Никто не сомневался, что неким образом в Америке будут раскрыты и реализованы лучшие качества человека и самое его предназначение.
Америка на мировой арене
Преисполненные намерения упрочить свою независимость, Соединенные Штаты определили себя как новый вид силы. Декларация независимости провозгласила новые принципы и заявила, что обращается ко «мнению человечества». Во вводном очерке в сборнике «Федералист», опубликованном в 1787 году, Александр Гамильтон характеризовал новую республику как «во многих отношениях самую интересную в мире империю»[99]
, успех или неудача которой должны продемонстрировать, жизнеспособно или нет самоуправление вообще. Гамильтон относился к этому заявлению не как к оригинальной интерпретации, а как к общеизвестному факту, к тому, что «часто отмечалось» – утверждение тем более примечательное, учитывая, что Соединенные Штаты того времени занимали всего лишь Восточное побережье, от Мэна до Джорджии.Даже провозглашая подобные доктрины, отцы-основатели оставались искушенными людьми, понимавшими европейскую политику баланса сил и действовавшими в ее рамках на благо новой страны. В ходе Войны за независимость от Британии был подписан союз с Францией, впоследствии распавшийся, когда во Франции произошла революция и французские армии предприняли европейский поход, в котором Соединенные Штаты не имели непосредственной заинтересованности. Когда президент Вашингтон в своем «Прощальном послании» 1796 года – увидевшем свет в разгар революционных войн Франции – высказывал рекомендацию, что для Соединенных Штатов «верным политическим курсом будет воздержание от постоянных союзов с любой частью зарубежного мира», вместо чего следует «надежно полагаться на временные альянсы в случаях чрезвычайной необходимости», он оглашал не столько моральное заключение, сколько практичное и проницательное суждение о том, как использовать относительное преимущество Америки: Соединенные Штаты, молодое государство, безопасно отделенное океанами, не имело ни потребности, ни ресурсов, чтобы впутываться в континентальные споры о балансе сил. Оно вступает в союзы не для того, чтобы защитить концепцию международного порядка, но просто для того, чтобы те послужили строго определенным национальным интересам. До тех пор, пока сохранялся европейский баланс сил, Америке лучше всего служила стратегия сохранения свободы маневра и консолидации на родине – по существу, подобному курсу полтора столетия спустя следовали бывшие колониальные страны (например, Индия) после обретения независимости.

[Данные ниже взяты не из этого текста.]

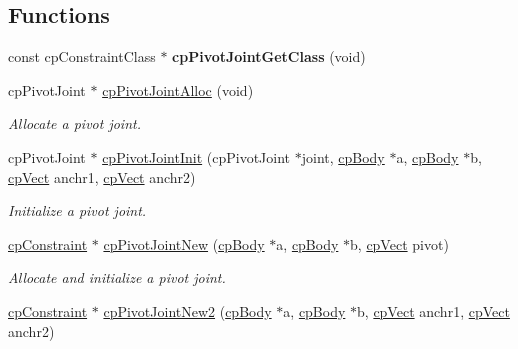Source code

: \subsection*{Functions}
\begin{DoxyCompactItemize}
\item 
\hypertarget{group__cp_pivot_joint_ga4aa4683fe13b90d18cff73790ea8b3df}{const cp\-Constraint\-Class $\ast$ {\bfseries cp\-Pivot\-Joint\-Get\-Class} (void)}\label{group__cp_pivot_joint_ga4aa4683fe13b90d18cff73790ea8b3df}

\item 
\hypertarget{group__cp_pivot_joint_gac8ceffcbb474ba0ba021dee02eca5a09}{cp\-Pivot\-Joint $\ast$ \hyperlink{group__cp_pivot_joint_gac8ceffcbb474ba0ba021dee02eca5a09}{cp\-Pivot\-Joint\-Alloc} (void)}\label{group__cp_pivot_joint_gac8ceffcbb474ba0ba021dee02eca5a09}

\begin{DoxyCompactList}\small\item\em Allocate a pivot joint. \end{DoxyCompactList}\item 
\hypertarget{group__cp_pivot_joint_ga1b606a6beb26355a846196f0a5fb445f}{cp\-Pivot\-Joint $\ast$ \hyperlink{group__cp_pivot_joint_ga1b606a6beb26355a846196f0a5fb445f}{cp\-Pivot\-Joint\-Init} (cp\-Pivot\-Joint $\ast$joint, \hyperlink{structcp_body}{cp\-Body} $\ast$a, \hyperlink{structcp_body}{cp\-Body} $\ast$b, \hyperlink{structcp_vect}{cp\-Vect} anchr1, \hyperlink{structcp_vect}{cp\-Vect} anchr2)}\label{group__cp_pivot_joint_ga1b606a6beb26355a846196f0a5fb445f}

\begin{DoxyCompactList}\small\item\em Initialize a pivot joint. \end{DoxyCompactList}\item 
\hypertarget{group__cp_pivot_joint_ga56d3fd371a5f4688abcf0c279ad77a9d}{\hyperlink{structcp_constraint}{cp\-Constraint} $\ast$ \hyperlink{group__cp_pivot_joint_ga56d3fd371a5f4688abcf0c279ad77a9d}{cp\-Pivot\-Joint\-New} (\hyperlink{structcp_body}{cp\-Body} $\ast$a, \hyperlink{structcp_body}{cp\-Body} $\ast$b, \hyperlink{structcp_vect}{cp\-Vect} pivot)}\label{group__cp_pivot_joint_ga56d3fd371a5f4688abcf0c279ad77a9d}

\begin{DoxyCompactList}\small\item\em Allocate and initialize a pivot joint. \end{DoxyCompactList}\item 
\hypertarget{group__cp_pivot_joint_ga40411f1879afc3910907a49faced47f0}{\hyperlink{structcp_constraint}{cp\-Constraint} $\ast$ \hyperlink{group__cp_pivot_joint_ga40411f1879afc3910907a49faced47f0}{cp\-Pivot\-Joint\-New2} (\hyperlink{structcp_body}{cp\-Body} $\ast$a, \hyperlink{structcp_body}{cp\-Body} $\ast$b, \hyperlink{structcp_vect}{cp\-Vect} anchr1, \hyperlink{structcp_vect}{cp\-Vect} anchr2)}\label{group__cp_pivot_joint_ga40411f1879afc3910907a49faced47f0}


\end{DoxyCompactItemize}
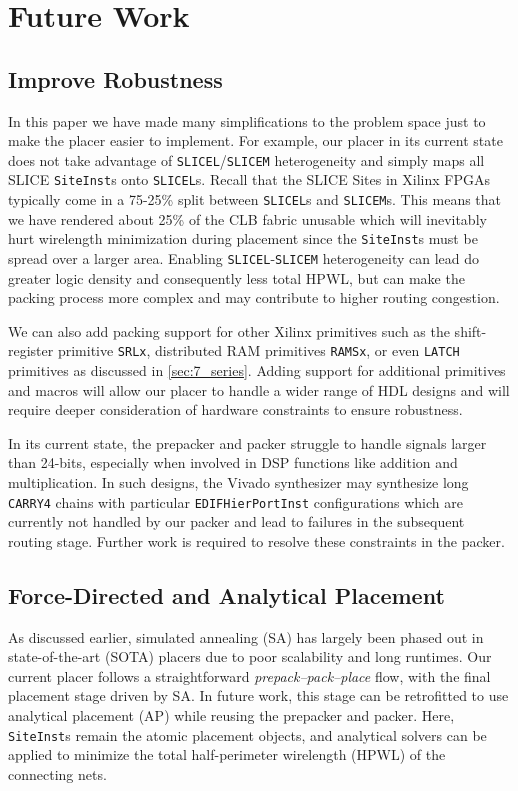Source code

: \section{Future Work}


\subsection{Improve Robustness}
In this paper we have made many simplifications to the problem space just to make the placer easier to implement.
For example, our placer in its current state does not take advantage of \texttt{SLICEL}/\texttt{SLICEM} heterogeneity and simply maps all SLICE \texttt{SiteInst}s onto \texttt{SLICEL}s. 
Recall that the SLICE Sites in Xilinx FPGAs typically come in a 75-25\% split between \texttt{SLICEL}s and \texttt{SLICEM}s. 
This means that we have rendered about 25\% of the CLB fabric unusable which will inevitably hurt wirelength minimization during placement since the \texttt{SiteInst}s must be spread over a larger area. 
Enabling \texttt{SLICEL}-\texttt{SLICEM} heterogeneity can lead do greater logic density and consequently less total HPWL, but can make the packing process more complex and may contribute to higher routing congestion.

We can also add packing support for other Xilinx primitives such as the shift-register primitive \texttt{SRLx}, distributed RAM primitives \texttt{RAMSx}, or even \texttt{LATCH} primitives as discussed in \ref{sec:7_series}.
Adding support for additional primitives and macros will allow our placer to handle a wider range of HDL designs and will require deeper consideration of hardware constraints to ensure robustness.

In its current state, the prepacker and packer struggle to handle signals larger than 24-bits, especially when involved in DSP functions like addition and multiplication. 
In such designs, the Vivado synthesizer may synthesize long \texttt{CARRY4} chains with particular \texttt{EDIFHierPortInst} configurations which are currently not handled by our packer and lead to failures in the subsequent routing stage.
Further work is required to resolve these constraints in the packer.

\subsection{Force-Directed and Analytical Placement}
As discussed earlier, simulated annealing (SA) has largely been phased out in state-of-the-art (SOTA) placers due to poor scalability and long runtimes. 
Our current placer follows a straightforward \emph{prepack–pack–place} flow, with the final placement stage driven by SA. 
In future work, this stage can be retrofitted to use analytical placement (AP) while reusing the prepacker and packer. 
Here, \texttt{SiteInst}s remain the atomic placement objects, and analytical solvers can be applied to minimize the total half-perimeter wirelength (HPWL) of the connecting nets.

Данная стратегия оставалась преобладающей на протяжении века после недолгой и ставшей последней войны с Великобританией в 1812 году, что позволило Соединенным Штатам совершить то, чего ни одна другая страна не имела возможности добиться: они стали великой державой и нацией континентального масштаба посредством быстрого накопления «домашней» мощи, с внешней политикой, сфокусированной почти всецело на негативной цели – держаться как можно дальше от событий, происходящих в остальном мире.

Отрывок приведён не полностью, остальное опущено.